▸ **Instructions for the task**
If a line in the entries contains the word "search", list it.

★ ★ ★ ★

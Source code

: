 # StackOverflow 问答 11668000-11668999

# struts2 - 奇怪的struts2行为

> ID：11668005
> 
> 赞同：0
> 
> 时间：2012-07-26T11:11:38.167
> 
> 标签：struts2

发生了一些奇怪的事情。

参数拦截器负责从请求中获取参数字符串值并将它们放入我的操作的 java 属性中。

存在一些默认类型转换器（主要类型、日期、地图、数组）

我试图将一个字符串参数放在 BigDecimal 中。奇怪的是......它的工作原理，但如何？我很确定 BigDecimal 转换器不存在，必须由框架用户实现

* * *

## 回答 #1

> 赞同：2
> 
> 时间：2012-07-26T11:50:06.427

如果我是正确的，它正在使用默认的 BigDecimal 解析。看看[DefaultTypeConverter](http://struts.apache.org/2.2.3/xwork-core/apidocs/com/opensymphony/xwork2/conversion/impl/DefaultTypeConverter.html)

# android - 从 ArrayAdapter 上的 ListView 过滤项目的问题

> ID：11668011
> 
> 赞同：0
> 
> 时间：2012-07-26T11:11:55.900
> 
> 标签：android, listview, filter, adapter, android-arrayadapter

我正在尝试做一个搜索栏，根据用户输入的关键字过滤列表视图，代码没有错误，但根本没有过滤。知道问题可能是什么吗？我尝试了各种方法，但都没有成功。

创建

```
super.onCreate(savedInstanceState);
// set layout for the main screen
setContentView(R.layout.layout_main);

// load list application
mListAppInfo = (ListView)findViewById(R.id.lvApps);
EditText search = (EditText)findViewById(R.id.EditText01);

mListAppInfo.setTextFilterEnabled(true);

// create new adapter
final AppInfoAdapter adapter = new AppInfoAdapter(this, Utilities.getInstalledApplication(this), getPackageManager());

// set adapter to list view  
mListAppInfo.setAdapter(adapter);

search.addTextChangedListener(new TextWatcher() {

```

★ ★ ★ ★

▸ **Exercise solution**
EditText search = (EditText)findViewById(R.id.EditText01);
search.addTextChangedListener(new TextWatcher() {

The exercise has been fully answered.